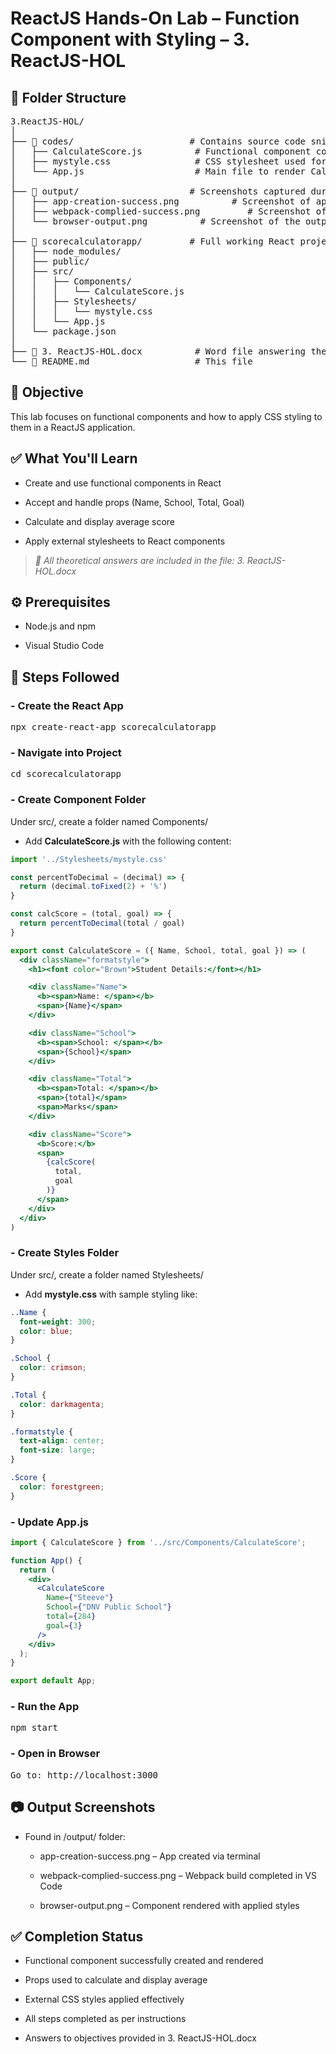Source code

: # ReactJS Hands-On Lab – Function Component with Styling – 3. ReactJS-HOL

## 📁 Folder Structure

<pre>3.ReactJS-HOL/
│
├── 📂 codes/                      # Contains source code snippets used in the lab
│   ├── CalculateScore.js          # Functional component code
│   ├── mystyle.css                # CSS stylesheet used for styling
│   └── App.js                     # Main file to render CalculateScore
│
├── 📂 output/                     # Screenshots captured during execution
│   ├── app-creation-success.png          # Screenshot of app creation in CMD
│   ├── webpack-complied-success.png         # Screenshot of Webpack build success in VS Code
│   └── browser-output.png          # Screenshot of the output in browser
│
├── 📂 scorecalculatorapp/         # Full working React project
│   ├── node_modules/
│   ├── public/
│   ├── src/
│   │   ├── Components/
│   │   │   └── CalculateScore.js
│   │   ├── Stylesheets/
│   │   │   └── mystyle.css
│   │   └── App.js
│   └── package.json
│
├── 📄 3. ReactJS-HOL.docx          # Word file answering theoretical objectives
└── 📄 README.md                    # This file</pre>

## 📌 Objective
This lab focuses on functional components and how to apply CSS styling to them in a ReactJS application.

## ✅ What You'll Learn
- Create and use functional components in React

- Accept and handle props (Name, School, Total, Goal)

- Calculate and display average score

- Apply external stylesheets to React components

>*📝 All theoretical answers are included in the file: 3. ReactJS-HOL.docx*

## ⚙️ Prerequisites
- Node.js and npm

- Visual Studio Code

## 🚀 Steps Followed
### - Create the React App
<pre>npx create-react-app scorecalculatorapp</pre>

### - Navigate into Project
<pre>cd scorecalculatorapp</pre>

### - Create Component Folder
Under src/, create a folder named Components/

- Add ****CalculateScore.js**** with the following content:

```jsx
import '../Stylesheets/mystyle.css'

const percentToDecimal = (decimal) => {
  return (decimal.toFixed(2) + '%')
}

const calcScore = (total, goal) => {
  return percentToDecimal(total / goal)
}

export const CalculateScore = ({ Name, School, total, goal }) => (
  <div className="formatstyle">
    <h1><font color="Brown">Student Details:</font></h1>

    <div className="Name">
      <b><span>Name: </span></b>
      <span>{Name}</span>
    </div>

    <div className="School">
      <b><span>School: </span></b>
      <span>{School}</span>
    </div>

    <div className="Total">
      <b><span>Total: </span></b>
      <span>{total}</span>
      <span>Marks</span>
    </div>

    <div className="Score">
      <b>Score:</b>
      <span>
        {calcScore(
          total,
          goal
        )}
      </span>
    </div>
  </div>
)
```

### - Create Styles Folder
Under src/, create a folder named Stylesheets/

- Add ****mystyle.css**** with sample styling like:

```css
..Name {
  font-weight: 300;
  color: blue;
}

.School {
  color: crimson;
}

.Total {
  color: darkmagenta;
}

.formatstyle {
  text-align: center;
  font-size: large;
}

.Score {
  color: forestgreen;
}
```

### - Update App.js

```jsx
import { CalculateScore } from '../src/Components/CalculateScore';

function App() {
  return (
    <div>
      <CalculateScore 
        Name={"Steeve"} 
        School={"DNV Public School"} 
        total={284} 
        goal={3} 
      />
    </div>
  );
}

export default App;
```

### - Run the App
<pre>npm start</pre>

### - Open in Browser
<pre>Go to: http://localhost:3000</pre>

## 📷 Output Screenshots
- Found in /output/ folder:

    - app-creation-success.png – App created via terminal

    - webpack-complied-success.png – Webpack build completed in VS Code

    - browser-output.png – Component rendered with applied styles

## ✅ Completion Status
- Functional component successfully created and rendered

- Props used to calculate and display average

- External CSS styles applied effectively

- All steps completed as per instructions

- Answers to objectives provided in 3. ReactJS-HOL.docx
--------------------------------
ACTIVITY: Please give back exactly, and with no pictures, the lines from where the listing above begins through the line containing "working React project".

WRITTEN RESPONSE:
Source code

: # ReactJS Hands-On Lab – Function Component with Styling – 3. ReactJS-HOL

## 📁 Folder Structure

<pre>3.ReactJS-HOL/
│
├── 📂 codes/                      # Contains source code snippets used in the lab
│   ├── CalculateScore.js          # Functional component code
│   ├── mystyle.css                # CSS stylesheet used for styling
│   └── App.js                     # Main file to render CalculateScore
│
├── 📂 output/                     # Screenshots captured during execution
│   ├── app-creation-success.png          # Screenshot of app creation in CMD
│   ├── webpack-complied-success.png         # Screenshot of Webpack build success in VS Code
│   └── browser-output.png          # Screenshot of the output in browser
│
├── 📂 scorecalculatorapp/         # Full working React project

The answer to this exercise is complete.